Like the only other Kiyoshi Kurosawa film I've seen (Tokyo Sonata), which started out as a low-key family drama before turning into a wildly unpredictable dark comedy, Kairo begins as one type of film before slowly and gradually transforming into something else entirely. A very effective horror film about haunted websites and ghosts slowly becomes an apocalyptic sci-fi meditation on loneliness and existential dread in Japanese society. The exciting thing about both of these Kurosawa films is that the changes in tone and genre are so natural. They aren't tricks that sabotage what came before. Kurosawa is a skilled visual stylist and an exciting and unusual storyteller, and I'm looking forward to checking out more of his stuff.
Kairo begins with a cryptic scene that is not understood until the film's closing scene before following two separate story arcs. In the first, a group of young friends who work for a greenhouse haven't seen a friend and coworker for a week and are getting worried. He was working on a computer disk for them but has dropped out of contact. One of the group goes to his apartment to find him there, alone, acting strangely. He directs her to the computer disk before committing suicide. The friends check out the disk, after a surprisingly short period of mourning, and see some strange things. In the other storyline, a college kid with very poor computer skills decides to finally check out this thing called "the Internet," and pops a disk into his laptop that will help him get started. The disk, however, shows bizarre images of young people alone in rooms, moving strangely, with text popping up on the screen asking if he would like to meet a ghost. He freaks out and befriends a pretty computer science major in an effort to try to understand the bizarre disk and its strange effect on his laptop. These story strands eventually converge in the film's final third.

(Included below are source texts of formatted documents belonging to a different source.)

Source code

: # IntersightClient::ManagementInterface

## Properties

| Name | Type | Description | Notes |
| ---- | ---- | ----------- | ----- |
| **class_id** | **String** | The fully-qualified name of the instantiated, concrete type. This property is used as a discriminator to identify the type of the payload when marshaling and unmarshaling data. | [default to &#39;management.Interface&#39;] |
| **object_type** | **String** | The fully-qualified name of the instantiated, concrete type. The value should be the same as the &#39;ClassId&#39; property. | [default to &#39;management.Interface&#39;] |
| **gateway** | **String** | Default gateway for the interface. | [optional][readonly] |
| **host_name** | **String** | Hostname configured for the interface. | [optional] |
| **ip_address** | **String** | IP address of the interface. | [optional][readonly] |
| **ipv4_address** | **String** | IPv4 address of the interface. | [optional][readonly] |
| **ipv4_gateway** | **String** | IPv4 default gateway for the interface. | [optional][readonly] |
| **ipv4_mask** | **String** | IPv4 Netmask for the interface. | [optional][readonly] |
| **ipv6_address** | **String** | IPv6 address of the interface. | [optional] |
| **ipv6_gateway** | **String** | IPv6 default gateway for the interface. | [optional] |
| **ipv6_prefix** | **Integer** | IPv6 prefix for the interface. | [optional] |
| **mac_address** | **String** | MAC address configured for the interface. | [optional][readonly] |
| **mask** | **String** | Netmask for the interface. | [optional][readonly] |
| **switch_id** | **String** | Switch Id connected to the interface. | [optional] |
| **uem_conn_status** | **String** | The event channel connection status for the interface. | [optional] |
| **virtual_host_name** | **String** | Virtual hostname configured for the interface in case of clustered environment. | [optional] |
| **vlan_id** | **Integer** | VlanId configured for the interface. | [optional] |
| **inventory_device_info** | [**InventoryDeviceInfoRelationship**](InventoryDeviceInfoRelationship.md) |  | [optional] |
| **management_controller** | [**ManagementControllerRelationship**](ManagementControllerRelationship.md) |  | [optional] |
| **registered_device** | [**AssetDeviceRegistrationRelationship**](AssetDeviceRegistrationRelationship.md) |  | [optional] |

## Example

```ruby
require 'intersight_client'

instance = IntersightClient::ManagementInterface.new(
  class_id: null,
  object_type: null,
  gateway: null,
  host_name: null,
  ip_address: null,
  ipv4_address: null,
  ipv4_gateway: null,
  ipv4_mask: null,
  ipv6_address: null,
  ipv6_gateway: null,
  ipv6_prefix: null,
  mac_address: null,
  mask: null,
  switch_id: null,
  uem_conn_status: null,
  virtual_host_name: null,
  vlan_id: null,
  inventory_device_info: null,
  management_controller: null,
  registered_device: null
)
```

The film's first third follows a familiar pattern of Japanese horror films from the late 1990s to the mid-2000s: vengeful ghosts inflicting harm on people, using technology to transport themselves to their victims (VHS tapes in Ringu, cell phones in One Missed Call, a computer virus in this film). Unlike Ringu, One Missed Call, Ju-On (this one leaves out the technology angle), and their many knock-offs and sequels, Kairo's hauntings are not happening because of a curse. Instead, these hauntings are occurring due to what Kurosawa sees as an isolated, lonely culture, a culture so isolated and lonely that this existential alienation continues after death. The afterlife is simply running out of space to put all these undead sadsacks, so they have to go somewhere else. Why not use the Internet and a computer virus to head back to Tokyo? There are some problems for the living population, however. If your computer gets the virus and you encounter one of these extremely creepy ghosts, you become a shell of a human yourself, shuffling depressed through your day until you commit suicide or fade into the wall or floor, leaving a black smudged outline of yourself where you once stood. Needless to say, this virus spreads like a virus and Tokyo soon becomes an apocalyptic ghost town. This world ends not with a bang, but a whimper.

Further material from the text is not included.